The problem is that I don't know the names of the triads with red question marks. I tried a quick google search and youtube search, but didn't see anything. Can someone tell me the official names of the remaining triads I've highlighted with question marks? Or the naming convention that's used?
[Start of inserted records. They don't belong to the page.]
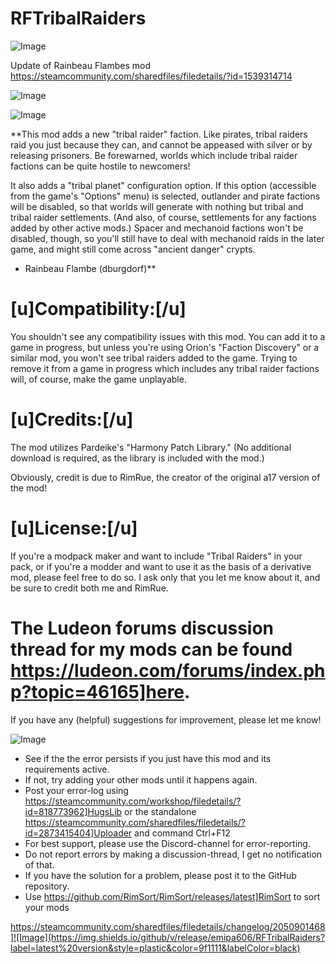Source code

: # RFTribalRaiders

![Image](https://i.imgur.com/buuPQel.png)

Update of Rainbeau Flambes mod
https://steamcommunity.com/sharedfiles/filedetails/?id=1539314714

![Image](https://i.imgur.com/pufA0kM.png)

	
![Image](https://i.imgur.com/Z4GOv8H.png)


**This mod adds a new "tribal raider" faction. Like pirates, tribal raiders raid you just because they can, and cannot be appeased with silver or by releasing prisoners. Be forewarned, worlds which include tribal raider factions can be quite hostile to newcomers!

It also adds a "tribal planet" configuration option. If this option (accessible from the game's "Options" menu) is selected, outlander and pirate factions will be disabled, so that worlds will generate with nothing but tribal and tribal raider settlements. (And also, of course, settlements for any factions added by other active mods.) Spacer and mechanoid factions won't be disabled, though, so you'll still have to deal with mechanoid raids in the later game, and might still come across "ancient danger" crypts.

- Rainbeau Flambe (dburgdorf)**

# **[u]Compatibility:[/u]**


You shouldn't see any compatibility issues with this mod. You can add it to a game in progress, but unless you're using Orion's "Faction Discovery" or a similar mod, you won't see tribal raiders added to the game. Trying to remove it from a game in progress which includes any tribal raider factions will, of course, make the game unplayable.

# **[u]Credits:[/u]**


The mod utilizes Pardeike's "Harmony Patch Library." (No additional download is required, as the library is included with the mod.)

Obviously, credit is due to RimRue, the creator of the original a17 version of the mod!

# **[u]License:[/u]**


If you're a modpack maker and want to include "Tribal Raiders" in your pack, or if you're a modder and want to use it as the basis of a derivative mod, please feel free to do so. I ask only that you let me know about it, and be sure to credit both me and RimRue.

# The Ludeon forums discussion thread for my mods can be found https://ludeon.com/forums/index.php?topic=46165]here.


If you have any (helpful) suggestions for improvement, please let me know!


![Image](https://i.imgur.com/PwoNOj4.png)



-  See if the the error persists if you just have this mod and its requirements active.
-  If not, try adding your other mods until it happens again.
-  Post your error-log using https://steamcommunity.com/workshop/filedetails/?id=818773962]HugsLib or the standalone https://steamcommunity.com/sharedfiles/filedetails/?id=2873415404]Uploader and command Ctrl+F12
-  For best support, please use the Discord-channel for error-reporting.
-  Do not report errors by making a discussion-thread, I get no notification of that.
-  If you have the solution for a problem, please post it to the GitHub repository.
-  Use https://github.com/RimSort/RimSort/releases/latest]RimSort to sort your mods



https://steamcommunity.com/sharedfiles/filedetails/changelog/2050901468]![Image](https://img.shields.io/github/v/release/emipa606/RFTribalRaiders?label=latest%20version&style=plastic&color=9f1111&labelColor=black)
And I wonder if these other triads are popular for various styles of western music?

Thanks in advance!


----------



## CathodeRay (Jan 12, 2018)

Just to jump start the conversation, is the perfect fifth / augmented third triad just a sus4 chord?


----------



## mozilla2004 (Nov 1, 2020)

OOooh ok! Suspended chords! I'll go learn more about those now


----------



## Kelownaguitarlessons (Sep 22, 2020)

mozilla2004 said:


> OOooh ok! Suspended chords! I'll go learn more about those now


if by “diminished third” you mean a second, and “augmented third” a fourth, then Root, Second Perfect Fifth = sus 2 and Root, Fourth Perfect Fifth = sus 4 no real chord i know of with Root, Fourth Diminished Fifth. Root, Major Third Diminished Fifth is Major (b5/#4).
hope this helps,


----------



## CathodeRay (Jan 12, 2018)

Re your second question, open D and A forms for example take the sus4, sus2, ( and minor, maj7, 7 etc ) variations particularly easily, so those appear in a lot of songs.


----------



## Paul M (Mar 27, 2015)

In C

Root + Aug3 + Aug5 = C F G#(Ab).... this will sound as an inversion of Fminor

Root + dim3 + dim5 = C D Gb(F#).... this will sound as an inversion of D7, no 5

Root + dim3 + P5 = C D G....this will sound as a sus2


----------



## Grab n Go (May 1, 2013)

In music theory, there's often different names for the same thing. Fancy term for it is an "enharmonic equivalent".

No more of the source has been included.